"Za późno zacząłem myśleć o lądowaniu. Kiedy przez głowę przemknęło mi zrobienie telemarku, to już prawie leżałem na plecach" - tak Piotr Żyła podsumował swój fenomenalny lot w drugiej serii drużynowego konkursu Pucharu Świata na mamucie w Planicy. Skoczył 242,5 m i choć przy lądowaniu podparł skok, to przypieczętował triumf Polaków - pierwszy w historii na mamucim obiekcie - i zdobycie Pucharu Narodów w sezonie 2018/19. Zobaczcie ten lot!

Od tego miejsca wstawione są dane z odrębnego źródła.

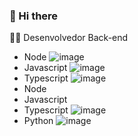 ###  👋 Hi there

👨‍💻 Desenvolvedor Back-end
 - Node ![image](https://img.shields.io/badge/Node.js-339933?style=for-the-badge&logo=nodedotjs&logoColor=white) 
 - Javascript ![image](https://img.shields.io/badge/JavaScript-323330?style=for-the-badge&logo=javascript&logoColor=F7DF1E)
 - Typescript ![image](https://img.shields.io/badge/TypeScript-007ACC?style=for-the-badge&logo=typescript&logoColor=white)
 - Node 
 - Javascript 
 - Typescript ![image](https://img.shields.io/badge/TypeScript-007ACC?style=for-the-badge&logo=typescript&logoColor=white)
 - Python ![image](https://img.shields.io/badge/Python-FFD43B?style=for-the-badge&logo=python&logoColor=blue)
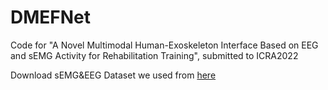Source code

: # DMEFNet
Code for "A Novel Multimodal Human-Exoskeleton Interface Based on EEG and sEMG Activity for Rehabilitation Training", submitted to ICRA2022

Download sEMG&EEG Dataset we used from [here](https://drive.google.com/file/d/1mvFOxSjYnP1hnQXjMTikIKugyWFpHL0C/view?usp=sharing)
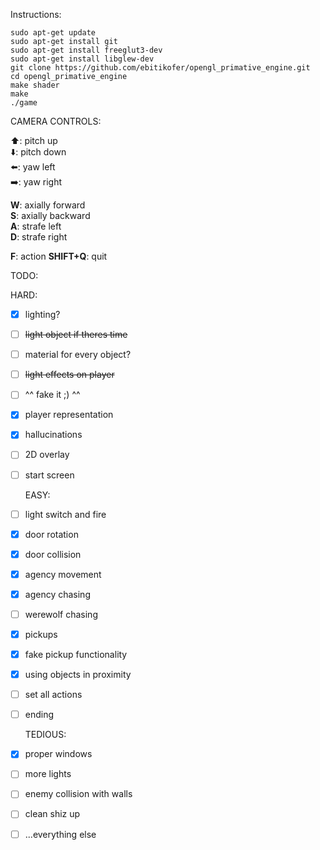 Instructions:

    sudo apt-get update
    sudo apt-get install git
    sudo apt-get install freeglut3-dev
    sudo apt-get install libglew-dev
    git clone https://github.com/ebitikofer/opengl_primative_engine.git
    cd opengl_primative_engine
    make shader
    make
    ./game

CAMERA CONTROLS:

:arrow_up:: pitch up  
:arrow_down:: pitch down  
:arrow_left:: yaw left  
:arrow_right:: yaw right  

**W**: axially forward  
**S**: axially backward  
**A**: strafe left  
**D**: strafe right  

**F**: action
**SHIFT+Q**: quit   

TODO:

   HARD:
- [x] lighting?
- [ ] ~~light object if theres time~~
- [ ] material for every object?
- [ ] ~~light effects on player~~
- [ ] ^^ fake it ;) ^^
- [x] player representation
- [x] hallucinations
- [ ] 2D overlay
- [ ] start screen

   EASY:
- [ ] light switch and fire
- [x] door rotation
- [x] door collision
- [x] agency movement
- [x] agency chasing
- [ ] werewolf chasing
- [x] pickups
- [x] fake pickup functionality
- [x] using objects in proximity
- [ ] set all actions
- [ ] ending

   TEDIOUS:
- [x] proper windows
- [ ] more lights
- [ ] enemy collision with walls
- [ ] clean shiz up
- [ ] ...everything else
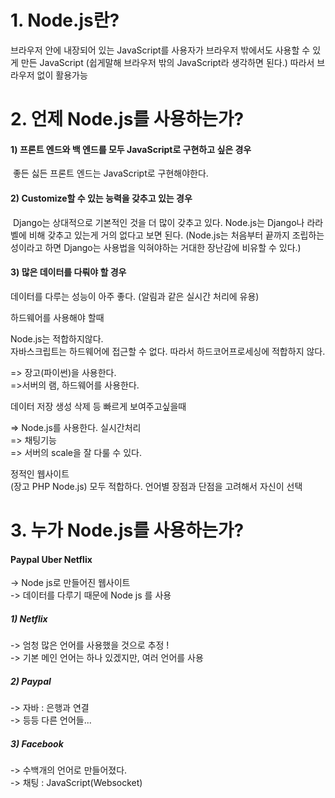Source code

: # 1. Node.js란?

브라우저 안에 내장되어 있는 JavaScript를 사용자가 브라우저 밖에서도 사용할 수 있게 만든 JavaScript (쉽게말해 브라우저 밖의 JavaScript라 생각하면 된다.) 따라서 브라우저 없이 활용가능





# 2. 언제 Node.js를 사용하는가?

#### 1) 프론트 엔드와 백 엔드를 모두 JavaScript로 구현하고 싶은 경우

​	좋든 싫든 프론트 엔드는 JavaScript로 구현해야한다.

#### 2) Customize할 수 있는 능력을 갖추고 있는 경우

​	Django는 상대적으로 기본적인 것을 더 많이 갖추고 있다. Node.js는 Django나 라라벨에 비해 갖추고 있는게 거의 없다고 보면 된다. (Node.js는 처음부터 끝까지 조립하는 성이라고 하면 Django는 사용법을 익혀야하는 거대한 장난감에 비유할 수 있다.)

#### 3) 많은 데이터를 다뤄야 할 경우

데이터를 다루는 성능이 아주 좋다. (알림과 같은 실시간 처리에 유용)

하드웨어를 사용해야 할때

 Node.js는 적합하지않다.<br>
자바스크립트는 하드웨어에 접근할 수 없다. 따라서 하드코어프로세싱에 적합하지 않다.

=> 장고(파이썬)을 사용한다. <br>
=>서버의 램, 하드웨어를 사용한다. 

데이터 저장 생성 삭제 등 빠르게 보여주고싶을때<br>

=> Node.js를 사용한다. 실시간처리<br>
=> 채팅기능<br>
=> 서버의 scale을 잘 다룰 수 있다.

정적인 웹사이트<br>
(장고 PHP Node.js) 모두 적합하다. 언어별 장점과 단점을 고려해서 자신이 선택





# 3. 누가 Node.js를 사용하는가?

#### Paypal Uber Netflix 

-> Node js로 만들어진 웹사이트<br>
-> 데이터를 다루기 때문에 Node js 를 사용

##### 1) Netflix

-> 엄청 많은 언어를 사용했을 것으로 추정 ! <br>
-> 기본 메인 언어는 하나 있겠지만, 여러 언어를 사용

##### 2) Paypal

-> 자바 : 은행과 연결<br>
-> 등등 다른 언어들... 

##### 3) Facebook

-> 수백개의 언어로 만들어졌다.<br>
-> 채팅 : JavaScript(Websocket)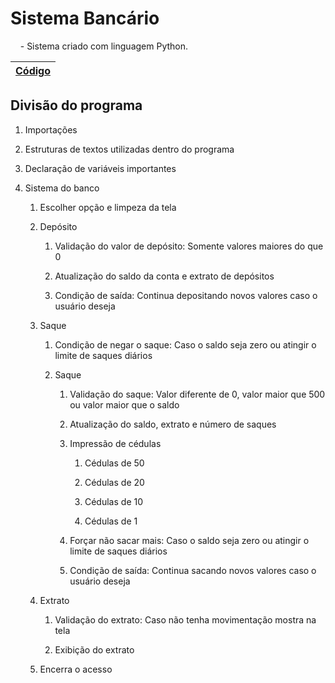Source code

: # Sistema Bancário

    - Sistema criado com linguagem Python.

| [Código](https://github.com/NandesLima/sistema-bancario/blob/master/sistema-bancario.py) |
| ---------------------------------------------------------------------------------------- |

## Divisão do programa

1. Importações

2. Estruturas de textos utilizadas dentro do programa

3. Declaração de variáveis importantes

4. Sistema do banco
   
   1. Escolher opção e limpeza da tela
   
   2. Depósito
      
      1. Validação do valor de depósito: Somente valores maiores do que 0
      
      2. Atualização do saldo da conta e extrato de depósitos
      
      3. Condição de saída: Continua depositando novos valores caso o usuário deseja
   
   3. Saque
      
      1. Condição de negar o saque: Caso o saldo seja zero ou atingir o limite de saques diários
      
      2. Saque
         
         1. Validação do saque: Valor diferente de 0, valor maior que 500 ou valor maior que o saldo
         
         2. Atualização do saldo, extrato e número de saques
         
         3. Impressão de cédulas
            
            1. Cédulas de 50
            
            2. Cédulas de 20
            
            3. Cédulas de 10
            
            4. Cédulas de 1
         
         4. Forçar não sacar mais: Caso o saldo seja zero ou atingir o limite de saques diários
         
         5. Condição de saída: Continua sacando novos valores caso o usuário deseja
   
   4. Extrato
      
      1. Validação do extrato: Caso não tenha movimentação mostra na tela
      
      2. Exibição do extrato
   
   5. Encerra o acesso

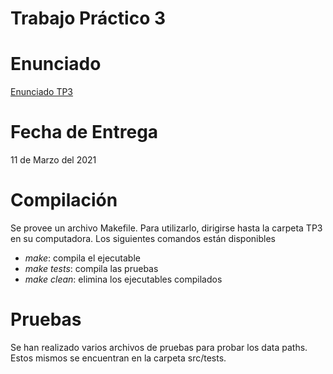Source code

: # Trabajo Práctico 3

# Enunciado

[Enunciado TP3](https://campus.fi.uba.ar/pluginfile.php/428867/mod_resource/content/1/tp3-q2-2020.pdf)

# Fecha de Entrega

11 de Marzo del 2021

# Compilación

Se provee un archivo Makefile. Para utilizarlo, dirigirse hasta la carpeta TP3 en su computadora. Los siguientes comandos están disponibles

* _make_: compila el ejecutable
* _make tests_: compila las pruebas
* _make clean_: elimina los ejecutables compilados

# Pruebas

Se han realizado varios archivos de pruebas para probar los data paths. Estos mismos se encuentran en la carpeta src/tests. 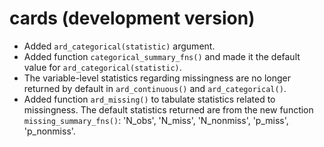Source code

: # cards (development version)

- Added `ard_categorical(statistic)` argument.
- Added function `categorical_summary_fns()` and made it the default value for `ard_categorical(statistic)`.
- The variable-level statistics regarding missingness are no longer returned by default in `ard_continuous()` and `ard_categorical()`.
- Added function `ard_missing()` to tabulate statistics related to missingness. The default statistics returned are from the new function `missing_summary_fns()`: 'N_obs', 'N_miss', 'N_nonmiss', 'p_miss', 'p_nonmiss'.

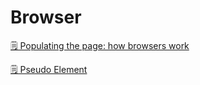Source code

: # Browser

[🗒️ Populating the page: how browsers work](https://developer.mozilla.org/en-US/docs/Web/Performance/How_browsers_work)

[🗒️ Pseudo Element](https://developer.mozilla.org/en-US/docs/Web/CSS/Pseudo-elements)
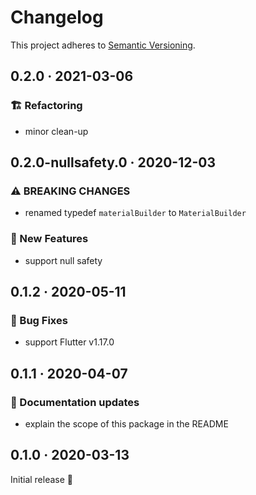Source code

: # Changelog

This project adheres to [Semantic Versioning](https://semver.org/spec/v2.0.0.html).

<!-- Template:
## NEW · 2021-xx-xx
### ⚠ BREAKING CHANGES
### 🎉 New Features
### ⚡ Changes
### 🐛 Bug Fixes
### 📜 Documentation updates
### 🏗 Refactoring
### 📦 Build & CI
-->

## 0.2.0 · 2021-03-06

### 🏗 Refactoring
- minor clean-up


## 0.2.0-nullsafety.0 · 2020-12-03

### ⚠ BREAKING CHANGES
- renamed typedef `materialBuilder` to `MaterialBuilder`

### 🎉 New Features
- support null safety


## 0.1.2 · 2020-05-11

### 🐛 Bug Fixes
- support Flutter v1.17.0


## 0.1.1 · 2020-04-07

### 📜 Documentation updates
- explain the scope of this package in the README


## 0.1.0 · 2020-03-13

Initial release 🎉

Biało-czerwone barwy reprezentowali w sobotę w Planicy Jakub Wolny, Kamil Stoch, Dawid Kubacki i Piotr Żyła, który okazał się najmocniejszym punktem naszej ekipy. W pierwszej serii uzyskał 226,5 m, w finale poszybował aż na 242,5 m!
Podopieczni Stefana Horngachera cieszyli się z historycznego drużynowego triumfu na mamucie, na drugim stopniu podium stanęli Niemcy, a trzecie miejsce wywalczyli Słoweńcy.
W niedzielę w Planicy odbędzie się ostatni w tym sezonie konkurs indywidualny, w którym wystartuje czołowa "30" klasyfikacji generalnej Pucharu Świata. Jest w tym gronie czwórka sobotnich zwycięzców.
Kryształową Kulę już wcześniej zapewnił sobie Japończyk Ryoyu Kobayashi, ale wciąż toczy się walka o wygraną w klasyfikacji lotów: teoretyczne szanse ma na nią trzeci w stawce Żyła, ale do prowadzącego Niemca Markusa Eisenbichlera traci aż 72 punkty.
Pytany po sobotnich zawodach, czy powalczy jeszcze o tę Małą Kryształową Kulę, Żyła, jak cytuje Onet, odpowiedział krótko: Szczerze mówiąc, jak będę za bardzo o niej myślał, to wtedy nie mam szans. Na niedzielę mam inne cele i plany.
Nawiązał też do tradycji sobotnich popołudni w Planicy: to tzw. team parties, które wszystkie ekipy urządzają w swoich domkach serwisowych.
Na razie mam zamiar pójść do Amerykanów. Mam nadzieję, że mają burgery - podsumował Piotr Żyła.